Problem details:
The word "jumpnowtek" marks the lines to copy; find all of them in the entries below.

START Records supplied

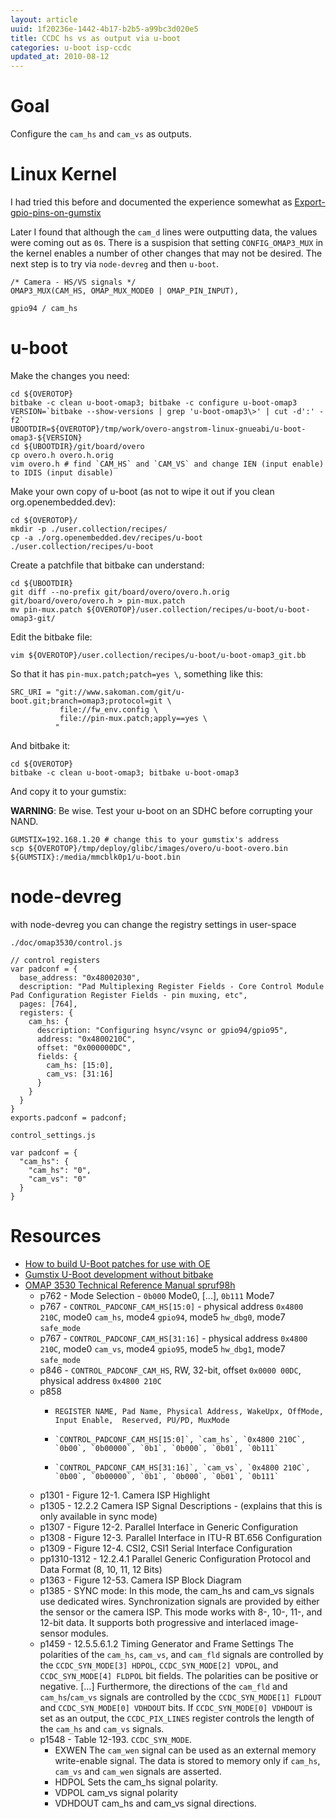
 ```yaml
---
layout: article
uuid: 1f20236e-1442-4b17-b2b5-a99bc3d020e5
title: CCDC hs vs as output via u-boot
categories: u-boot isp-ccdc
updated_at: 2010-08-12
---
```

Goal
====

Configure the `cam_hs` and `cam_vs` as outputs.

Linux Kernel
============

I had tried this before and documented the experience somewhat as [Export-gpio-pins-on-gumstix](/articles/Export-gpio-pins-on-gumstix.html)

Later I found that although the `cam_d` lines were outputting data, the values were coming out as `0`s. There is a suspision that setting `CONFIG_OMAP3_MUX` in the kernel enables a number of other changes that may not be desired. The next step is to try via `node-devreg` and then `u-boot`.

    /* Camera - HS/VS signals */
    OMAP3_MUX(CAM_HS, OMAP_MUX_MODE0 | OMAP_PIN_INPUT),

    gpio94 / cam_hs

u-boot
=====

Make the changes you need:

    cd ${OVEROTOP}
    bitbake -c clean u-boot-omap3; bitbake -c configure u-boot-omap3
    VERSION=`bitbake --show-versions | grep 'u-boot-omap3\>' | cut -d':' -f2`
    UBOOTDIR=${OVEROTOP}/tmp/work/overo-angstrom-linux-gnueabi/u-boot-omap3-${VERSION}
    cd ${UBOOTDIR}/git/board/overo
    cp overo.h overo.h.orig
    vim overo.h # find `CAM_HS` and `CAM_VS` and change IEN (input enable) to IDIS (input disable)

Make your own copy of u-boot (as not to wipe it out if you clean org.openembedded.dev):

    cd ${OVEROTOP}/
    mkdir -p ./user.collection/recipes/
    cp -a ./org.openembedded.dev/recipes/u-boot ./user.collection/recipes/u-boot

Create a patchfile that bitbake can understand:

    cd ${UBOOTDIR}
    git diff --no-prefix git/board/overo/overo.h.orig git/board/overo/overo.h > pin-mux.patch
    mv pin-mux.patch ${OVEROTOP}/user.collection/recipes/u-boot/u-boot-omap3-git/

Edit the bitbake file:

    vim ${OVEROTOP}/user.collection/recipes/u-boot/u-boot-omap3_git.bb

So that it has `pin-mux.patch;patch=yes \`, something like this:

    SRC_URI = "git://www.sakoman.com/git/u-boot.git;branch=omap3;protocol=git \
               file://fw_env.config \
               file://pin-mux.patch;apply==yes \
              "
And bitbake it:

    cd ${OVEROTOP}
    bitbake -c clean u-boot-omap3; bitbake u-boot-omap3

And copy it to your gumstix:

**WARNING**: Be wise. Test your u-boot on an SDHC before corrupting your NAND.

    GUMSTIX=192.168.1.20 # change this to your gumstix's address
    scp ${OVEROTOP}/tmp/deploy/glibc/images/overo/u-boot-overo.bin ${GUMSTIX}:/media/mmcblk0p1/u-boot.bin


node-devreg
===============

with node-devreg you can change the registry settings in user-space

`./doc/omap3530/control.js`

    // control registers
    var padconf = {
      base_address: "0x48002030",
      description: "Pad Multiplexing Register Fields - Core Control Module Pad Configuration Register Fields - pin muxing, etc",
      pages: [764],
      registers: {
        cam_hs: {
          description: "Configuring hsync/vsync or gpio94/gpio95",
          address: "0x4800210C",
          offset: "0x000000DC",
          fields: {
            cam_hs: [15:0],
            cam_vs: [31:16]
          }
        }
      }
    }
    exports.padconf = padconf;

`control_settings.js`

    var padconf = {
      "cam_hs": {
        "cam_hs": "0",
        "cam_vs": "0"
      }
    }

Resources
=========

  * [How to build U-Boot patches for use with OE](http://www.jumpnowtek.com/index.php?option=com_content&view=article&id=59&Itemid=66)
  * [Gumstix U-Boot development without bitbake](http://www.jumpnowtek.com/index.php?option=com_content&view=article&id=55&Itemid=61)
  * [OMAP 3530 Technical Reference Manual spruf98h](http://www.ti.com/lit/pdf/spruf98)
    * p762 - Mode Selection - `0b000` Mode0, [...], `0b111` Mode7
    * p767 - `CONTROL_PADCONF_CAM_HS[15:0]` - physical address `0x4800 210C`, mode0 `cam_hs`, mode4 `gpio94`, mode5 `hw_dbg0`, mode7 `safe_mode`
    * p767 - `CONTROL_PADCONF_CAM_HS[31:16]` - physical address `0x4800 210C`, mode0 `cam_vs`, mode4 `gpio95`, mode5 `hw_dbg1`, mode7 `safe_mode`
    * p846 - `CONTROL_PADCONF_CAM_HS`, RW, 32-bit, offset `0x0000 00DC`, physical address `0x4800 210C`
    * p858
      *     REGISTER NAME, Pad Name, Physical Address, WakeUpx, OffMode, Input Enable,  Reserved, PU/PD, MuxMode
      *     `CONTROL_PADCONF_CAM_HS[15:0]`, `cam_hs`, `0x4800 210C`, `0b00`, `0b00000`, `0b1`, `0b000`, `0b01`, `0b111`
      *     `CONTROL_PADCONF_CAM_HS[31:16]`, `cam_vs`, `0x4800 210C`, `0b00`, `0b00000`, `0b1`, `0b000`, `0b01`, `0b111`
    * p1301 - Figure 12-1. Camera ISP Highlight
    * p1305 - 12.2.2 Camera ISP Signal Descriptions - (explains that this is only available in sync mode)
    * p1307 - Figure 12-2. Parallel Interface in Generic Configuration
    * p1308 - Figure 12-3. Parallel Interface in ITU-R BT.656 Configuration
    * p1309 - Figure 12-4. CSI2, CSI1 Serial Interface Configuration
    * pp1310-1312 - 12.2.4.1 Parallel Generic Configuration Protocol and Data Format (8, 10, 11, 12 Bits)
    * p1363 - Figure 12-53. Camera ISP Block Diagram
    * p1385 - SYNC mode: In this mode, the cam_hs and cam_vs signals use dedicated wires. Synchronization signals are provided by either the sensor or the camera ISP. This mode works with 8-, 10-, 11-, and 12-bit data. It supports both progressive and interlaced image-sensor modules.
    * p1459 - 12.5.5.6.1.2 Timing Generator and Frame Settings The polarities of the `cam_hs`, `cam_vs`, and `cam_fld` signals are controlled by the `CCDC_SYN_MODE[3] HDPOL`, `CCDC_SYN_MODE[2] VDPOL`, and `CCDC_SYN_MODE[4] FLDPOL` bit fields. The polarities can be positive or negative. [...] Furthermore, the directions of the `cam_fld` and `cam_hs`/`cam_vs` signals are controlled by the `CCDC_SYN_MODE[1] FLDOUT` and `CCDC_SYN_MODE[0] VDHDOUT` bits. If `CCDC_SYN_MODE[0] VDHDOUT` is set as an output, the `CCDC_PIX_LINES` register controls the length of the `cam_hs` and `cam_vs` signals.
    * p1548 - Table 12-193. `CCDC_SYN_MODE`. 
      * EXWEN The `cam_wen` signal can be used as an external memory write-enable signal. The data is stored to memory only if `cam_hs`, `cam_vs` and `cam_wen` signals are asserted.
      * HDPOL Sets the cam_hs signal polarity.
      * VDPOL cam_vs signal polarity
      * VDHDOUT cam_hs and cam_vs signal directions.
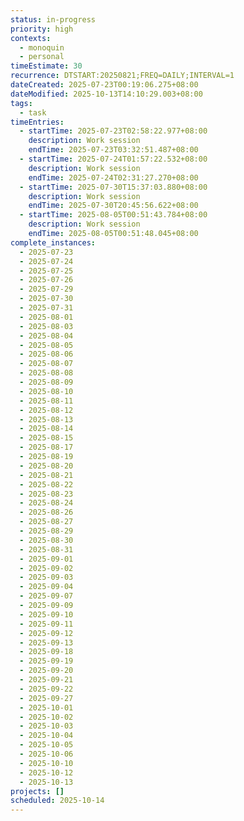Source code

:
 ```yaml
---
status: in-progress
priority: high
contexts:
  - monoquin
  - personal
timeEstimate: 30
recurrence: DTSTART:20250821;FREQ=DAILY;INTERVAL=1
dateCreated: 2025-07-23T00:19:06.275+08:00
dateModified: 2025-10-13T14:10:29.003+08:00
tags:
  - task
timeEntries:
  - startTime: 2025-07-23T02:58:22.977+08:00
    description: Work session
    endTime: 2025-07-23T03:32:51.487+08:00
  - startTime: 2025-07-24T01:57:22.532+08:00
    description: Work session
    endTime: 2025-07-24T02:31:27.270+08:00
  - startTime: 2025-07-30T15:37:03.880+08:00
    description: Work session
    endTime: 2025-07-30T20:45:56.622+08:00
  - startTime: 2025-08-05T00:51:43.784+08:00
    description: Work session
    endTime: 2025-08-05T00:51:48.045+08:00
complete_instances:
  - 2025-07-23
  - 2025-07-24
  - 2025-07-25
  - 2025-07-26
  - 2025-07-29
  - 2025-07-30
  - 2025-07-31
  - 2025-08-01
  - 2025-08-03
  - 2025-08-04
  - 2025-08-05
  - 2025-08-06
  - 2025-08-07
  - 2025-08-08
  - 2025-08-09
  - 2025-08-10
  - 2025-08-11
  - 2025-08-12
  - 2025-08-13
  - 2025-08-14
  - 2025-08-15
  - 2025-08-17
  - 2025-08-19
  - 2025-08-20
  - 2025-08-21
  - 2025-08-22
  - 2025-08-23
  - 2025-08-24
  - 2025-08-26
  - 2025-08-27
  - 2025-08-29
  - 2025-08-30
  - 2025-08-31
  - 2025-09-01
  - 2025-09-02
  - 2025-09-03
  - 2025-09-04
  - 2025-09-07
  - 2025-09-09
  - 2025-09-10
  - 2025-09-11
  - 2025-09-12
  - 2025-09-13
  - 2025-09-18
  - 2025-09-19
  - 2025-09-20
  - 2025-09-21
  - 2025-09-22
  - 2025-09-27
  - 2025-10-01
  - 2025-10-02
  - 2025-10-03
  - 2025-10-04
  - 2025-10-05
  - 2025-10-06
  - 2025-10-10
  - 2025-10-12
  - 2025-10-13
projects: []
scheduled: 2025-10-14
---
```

END Records supplied
START Records supplied

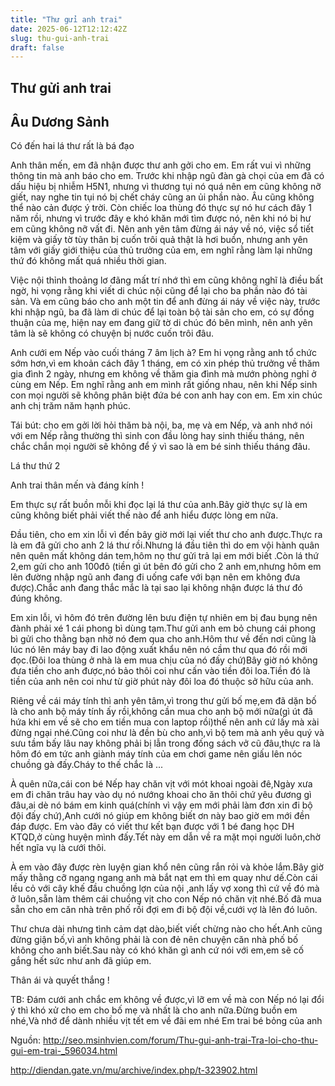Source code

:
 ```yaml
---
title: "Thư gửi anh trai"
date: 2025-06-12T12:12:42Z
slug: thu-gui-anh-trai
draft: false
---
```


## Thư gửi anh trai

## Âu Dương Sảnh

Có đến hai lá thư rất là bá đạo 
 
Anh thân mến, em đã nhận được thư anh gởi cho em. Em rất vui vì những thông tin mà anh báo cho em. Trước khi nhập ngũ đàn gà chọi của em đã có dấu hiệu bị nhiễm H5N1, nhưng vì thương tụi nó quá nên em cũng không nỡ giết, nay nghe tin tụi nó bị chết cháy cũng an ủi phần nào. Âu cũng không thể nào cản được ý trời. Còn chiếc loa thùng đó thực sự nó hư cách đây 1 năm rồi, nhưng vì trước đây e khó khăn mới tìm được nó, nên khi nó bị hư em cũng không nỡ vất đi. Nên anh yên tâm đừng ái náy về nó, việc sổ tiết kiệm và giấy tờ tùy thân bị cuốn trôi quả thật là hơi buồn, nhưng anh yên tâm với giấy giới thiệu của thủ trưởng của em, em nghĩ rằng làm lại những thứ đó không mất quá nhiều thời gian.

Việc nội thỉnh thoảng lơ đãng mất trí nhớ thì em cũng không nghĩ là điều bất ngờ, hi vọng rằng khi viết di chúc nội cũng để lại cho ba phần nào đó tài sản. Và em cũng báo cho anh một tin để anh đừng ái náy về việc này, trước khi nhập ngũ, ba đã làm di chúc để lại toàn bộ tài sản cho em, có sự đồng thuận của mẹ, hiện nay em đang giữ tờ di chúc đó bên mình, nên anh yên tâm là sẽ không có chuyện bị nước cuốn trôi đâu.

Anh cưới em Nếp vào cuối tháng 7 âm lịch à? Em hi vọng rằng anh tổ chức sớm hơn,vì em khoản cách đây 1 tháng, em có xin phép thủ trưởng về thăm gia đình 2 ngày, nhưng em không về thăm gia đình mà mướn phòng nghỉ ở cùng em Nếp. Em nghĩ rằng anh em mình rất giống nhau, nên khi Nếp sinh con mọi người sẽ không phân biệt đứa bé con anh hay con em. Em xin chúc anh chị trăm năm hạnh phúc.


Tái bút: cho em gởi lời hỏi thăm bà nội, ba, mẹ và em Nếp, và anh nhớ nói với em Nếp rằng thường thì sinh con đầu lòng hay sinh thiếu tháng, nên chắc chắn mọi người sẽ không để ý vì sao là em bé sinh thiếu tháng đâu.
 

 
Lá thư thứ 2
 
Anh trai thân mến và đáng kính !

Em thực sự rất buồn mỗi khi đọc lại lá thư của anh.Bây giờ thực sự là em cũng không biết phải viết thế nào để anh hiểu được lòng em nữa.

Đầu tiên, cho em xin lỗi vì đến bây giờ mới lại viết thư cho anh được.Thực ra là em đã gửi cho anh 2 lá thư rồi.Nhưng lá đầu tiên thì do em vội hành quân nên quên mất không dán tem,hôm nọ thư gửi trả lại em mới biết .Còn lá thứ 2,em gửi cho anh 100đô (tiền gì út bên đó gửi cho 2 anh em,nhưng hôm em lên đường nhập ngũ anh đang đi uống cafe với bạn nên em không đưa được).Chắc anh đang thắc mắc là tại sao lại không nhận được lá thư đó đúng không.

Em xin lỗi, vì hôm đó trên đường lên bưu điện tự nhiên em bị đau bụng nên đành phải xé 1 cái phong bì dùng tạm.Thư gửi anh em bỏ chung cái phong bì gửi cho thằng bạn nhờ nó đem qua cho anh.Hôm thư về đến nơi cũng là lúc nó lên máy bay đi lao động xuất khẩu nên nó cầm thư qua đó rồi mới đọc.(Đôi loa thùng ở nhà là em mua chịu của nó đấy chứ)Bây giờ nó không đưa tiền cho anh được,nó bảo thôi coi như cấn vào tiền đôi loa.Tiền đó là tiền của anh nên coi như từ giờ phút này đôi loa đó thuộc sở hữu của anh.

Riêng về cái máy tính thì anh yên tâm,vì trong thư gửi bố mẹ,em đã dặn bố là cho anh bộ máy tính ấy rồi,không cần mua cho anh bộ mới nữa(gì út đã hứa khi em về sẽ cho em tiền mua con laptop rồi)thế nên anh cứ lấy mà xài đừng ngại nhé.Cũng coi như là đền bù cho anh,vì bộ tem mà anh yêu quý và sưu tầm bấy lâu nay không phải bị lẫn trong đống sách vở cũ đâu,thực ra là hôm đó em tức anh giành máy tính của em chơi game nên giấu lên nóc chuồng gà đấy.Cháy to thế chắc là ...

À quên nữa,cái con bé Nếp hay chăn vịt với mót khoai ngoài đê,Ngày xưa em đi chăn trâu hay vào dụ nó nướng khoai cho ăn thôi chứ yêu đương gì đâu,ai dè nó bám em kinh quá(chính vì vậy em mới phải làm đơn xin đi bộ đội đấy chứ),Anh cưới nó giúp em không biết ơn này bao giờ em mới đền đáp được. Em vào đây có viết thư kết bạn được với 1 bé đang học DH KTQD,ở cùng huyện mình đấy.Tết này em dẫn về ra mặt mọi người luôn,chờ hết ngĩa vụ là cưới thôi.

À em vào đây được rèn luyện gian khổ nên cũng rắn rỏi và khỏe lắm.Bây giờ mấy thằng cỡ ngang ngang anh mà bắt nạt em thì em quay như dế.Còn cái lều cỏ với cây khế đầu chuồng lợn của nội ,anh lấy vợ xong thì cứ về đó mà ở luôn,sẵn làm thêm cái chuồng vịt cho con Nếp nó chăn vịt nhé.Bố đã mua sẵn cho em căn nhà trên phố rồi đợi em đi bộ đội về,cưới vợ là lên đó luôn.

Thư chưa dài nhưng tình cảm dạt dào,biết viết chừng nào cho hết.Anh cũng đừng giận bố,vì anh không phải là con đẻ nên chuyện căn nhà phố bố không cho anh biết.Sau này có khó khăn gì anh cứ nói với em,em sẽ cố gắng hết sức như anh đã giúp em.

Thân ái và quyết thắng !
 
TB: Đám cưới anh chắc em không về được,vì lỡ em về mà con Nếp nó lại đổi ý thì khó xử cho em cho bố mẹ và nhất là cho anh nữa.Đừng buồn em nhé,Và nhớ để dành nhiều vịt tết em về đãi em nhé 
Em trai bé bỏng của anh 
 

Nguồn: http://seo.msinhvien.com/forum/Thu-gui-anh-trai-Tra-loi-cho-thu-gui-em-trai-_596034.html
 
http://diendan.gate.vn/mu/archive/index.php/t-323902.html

END Records supplied

Exercise solution:
  * [How to build U-Boot patches for use with OE](http://www.jumpnowtek.com/index.php?option=com_content&view=article&id=59&Itemid=66)
  * [Gumstix U-Boot development without bitbake](http://www.jumpnowtek.com/index.php?option=com_content&view=article&id=55&Itemid=61)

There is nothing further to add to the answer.